Controversy over the portrayal of a 13th-14th century CE queen of Chittor in the film “Padmavati”, directed by Sanjay Leela Bhansali, erupted again with the fort town of Chittorgarh observing a bandh to protest against the film’s scheduled release on December 1.
The bandh was called by the Jauhar Smriti Sansthan (JSS), a research and social group formed in 1950 with the aim of reviving pride in Mewar’s rulers.
The bandh call was circulated on social media a few days ago and received instant support from various groups, including the Karni Sena, a self-proclaimed body of Rajputs in Rajasthan. The Sansthan’s formal bandh announcement a day ago was obeyed by schools, colleges, markets and cinema halls. Rajput women even participated in large numbers in a protest march while holding placards that read “Respect Women”.
The march concluded at the Chittorgarh collectorate where effigies of Bhansali and other cast and crew of the film were burned.
Apart from stirring emotion with questions like “Can a Rajput show his wife to any stranger”, a query that received a roar of “Nahi, kabhi nahi (No, never),” their speeches were also high on empirical data. They claimed Allauddin Khilji did attack Chittorgarh in 1303 AD, but not for Rani Padmini (the Sansthan claims her real name was Padmani), so the question of Khilji seeing Padmavati in the mirror did not arise.
“The popular mirror narrative was coined by Malik Mohammad Jayasi in his poem Padmavati in 1540 CE, during the reign of Sher Shah Suri, almost 237 years after the historical event,” said JSS spokesperson Lokendra Singh Chundawat.

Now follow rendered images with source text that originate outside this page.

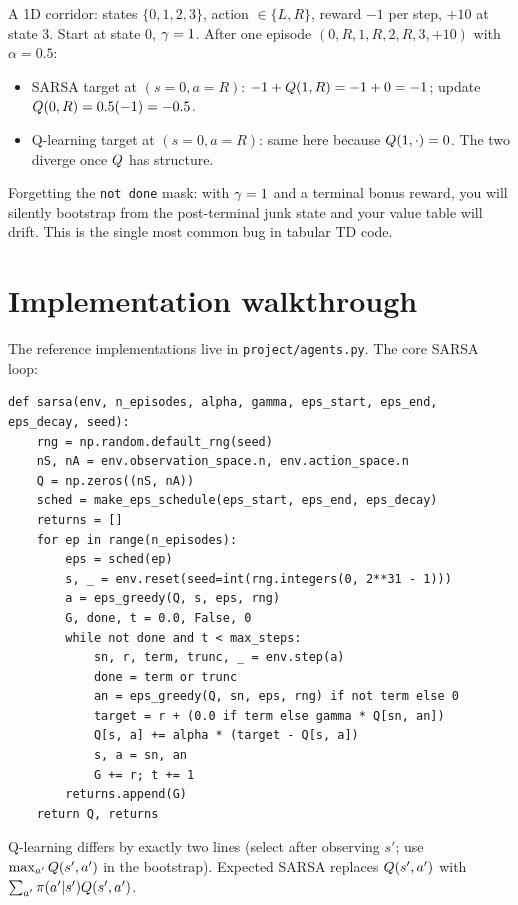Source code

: \documentclass[11pt,oneside]{scrbook}
\begin{document}
\begin{example}
A 1D corridor: states $\{0,1,2,3\}$, action $\in \{L,R\}$, reward $-1$ per step, $+10$ at
state $3$. Start at state $0$, $\Disc = 1$. After one episode
$(0,R,1,R,2,R,3,+10)$ with $\alpha = 0.5$:
\begin{itemize}
  \item SARSA target at $(s=0,a=R)$: $-1 + \Qfn(1,R) = -1 + 0 = -1$; update
        $\Qfn(0,R) = 0.5(-1) = -0.5$.
  \item Q-learning target at $(s=0,a=R)$: same here because $\Qfn(1,\cdot) = 0$. The two
        diverge once $\Qfn$ has structure.
\end{itemize}
\end{example}

\begin{pitfall}
Forgetting the \texttt{not done} mask: with $\Disc=1$ and a terminal bonus reward, you
will silently bootstrap from the post-terminal junk state and your value table will drift.
This is the single most common bug in tabular TD code.
\end{pitfall}

\chapter{Implementation walkthrough}

The reference implementations live in \texttt{project/agents.py}. The core SARSA loop:

\begin{verbatim}
def sarsa(env, n_episodes, alpha, gamma, eps_start, eps_end, eps_decay, seed):
    rng = np.random.default_rng(seed)
    nS, nA = env.observation_space.n, env.action_space.n
    Q = np.zeros((nS, nA))
    sched = make_eps_schedule(eps_start, eps_end, eps_decay)
    returns = []
    for ep in range(n_episodes):
        eps = sched(ep)
        s, _ = env.reset(seed=int(rng.integers(0, 2**31 - 1)))
        a = eps_greedy(Q, s, eps, rng)
        G, done, t = 0.0, False, 0
        while not done and t < max_steps:
            sn, r, term, trunc, _ = env.step(a)
            done = term or trunc
            an = eps_greedy(Q, sn, eps, rng) if not term else 0
            target = r + (0.0 if term else gamma * Q[sn, an])
            Q[s, a] += alpha * (target - Q[s, a])
            s, a = sn, an
            G += r; t += 1
        returns.append(G)
    return Q, returns
\end{verbatim}

Q-learning differs by exactly two lines (select after observing $s'$; use $\max_{a'}
\Qfn(s',a')$ in the bootstrap). Expected SARSA replaces $\Qfn(s',a')$ with
$\sum_{a'}\Policy(a'|s')\Qfn(s',a')$.
\end{document}
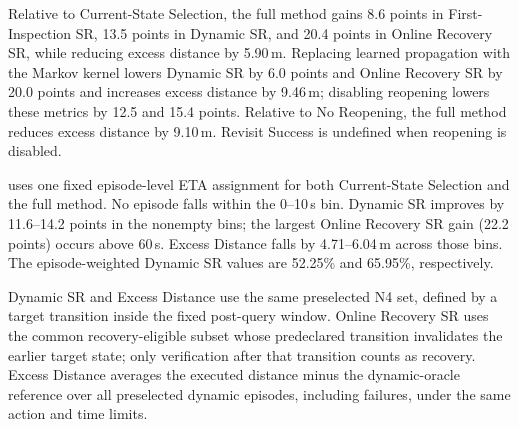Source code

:Relative to Current-State Selection, the full method gains 8.6 points in
First-Inspection SR, 13.5 points in Dynamic SR, and 20.4 points in Online
Recovery SR, while reducing excess distance by 5.90\,m. Replacing learned
propagation with the Markov kernel lowers Dynamic SR by 6.0 points and
Online Recovery SR by 20.0 points and increases excess distance by 9.46\,m;
disabling reopening lowers these metrics
by 12.5 and 15.4 points. Relative to No Reopening, the full method reduces
excess distance by 9.10\,m. Revisit Success is undefined when reopening is disabled.

 uses one fixed episode-level ETA assignment for
both Current-State Selection and the full method. No episode falls within
the 0--10\,s bin. Dynamic SR improves by 11.6--14.2 points in the
nonempty bins; the largest Online Recovery SR gain (22.2 points) occurs
above 60\,s. Excess Distance falls by 4.71--6.04\,m across those bins.
The episode-weighted Dynamic SR values are 52.25\% and
65.95\%, respectively.

\begin{table}[!t]
\caption{Arrival-time analysis on the shared N4 dynamic episodes. SR columns
are percentages; Excess columns are meters relative to the shortest
time-feasible dynamic-oracle route. The bin is fixed per episode for both
variants.}
\label{tab:eta-mechanisms}
\centering
\scriptsize
\setlength{\tabcolsep}{4pt}
\end{table}

Dynamic SR and Excess Distance use the same preselected N4 set, defined by a
target transition inside the fixed post-query window. Online Recovery SR
uses the common recovery-eligible subset whose predeclared transition
invalidates the earlier target state; only verification after that transition
counts as recovery. Excess Distance averages the executed distance minus
the dynamic-oracle reference over all preselected dynamic episodes, including
failures, under the same action and time limits.

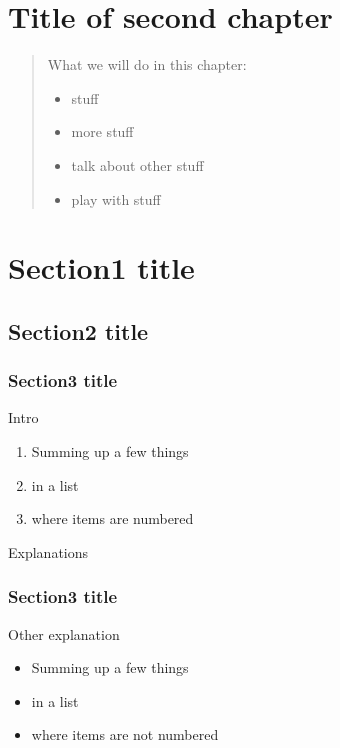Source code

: \section{Title of second chapter}\label{chapux5f02}

\begin{quote}
What we will do in this chapter:

\begin{itemize}
\item
  stuff
\item
  more stuff
\item
  talk about other stuff
\item
  play with stuff
\end{itemize}
\end{quote}

\section{Section1 title}\label{sectux5f02ux5f01}

\subsection{Section2 title}\label{sectux5f02ux5f01ux5f01}

\subsubsection{Section3 title}\label{sectux5f02ux5f01ux5f01ux5f01}

Intro

\begin{enumerate}
\def\labelenumi{\arabic{enumi}.}
\item
  Summing up a few things
\item
  in a list
\item
  where items are numbered
\end{enumerate}

Explanations

\subsubsection{Section3 title}\label{sectux5f02ux5f01ux5f01ux5f01}

Other explanation

\begin{itemize}
\item
  Summing up a few things
\item
  in a list
\item
  where items are not numbered
\end{itemize}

The Sansthan supports their claim by quoting Jain texts from between the 14th and 16th centuries CE —Nabinandan Jenudhar, Chitai Charitra and Rayan Sehra — which, it claims, are more neutral than the Persian and Sanskrit texts. “The Jain texts mention Rani Padmini, her husband, Rawal Ratan Singh, and the war with Khilji, but none of them talks about the mirror incident,” he said.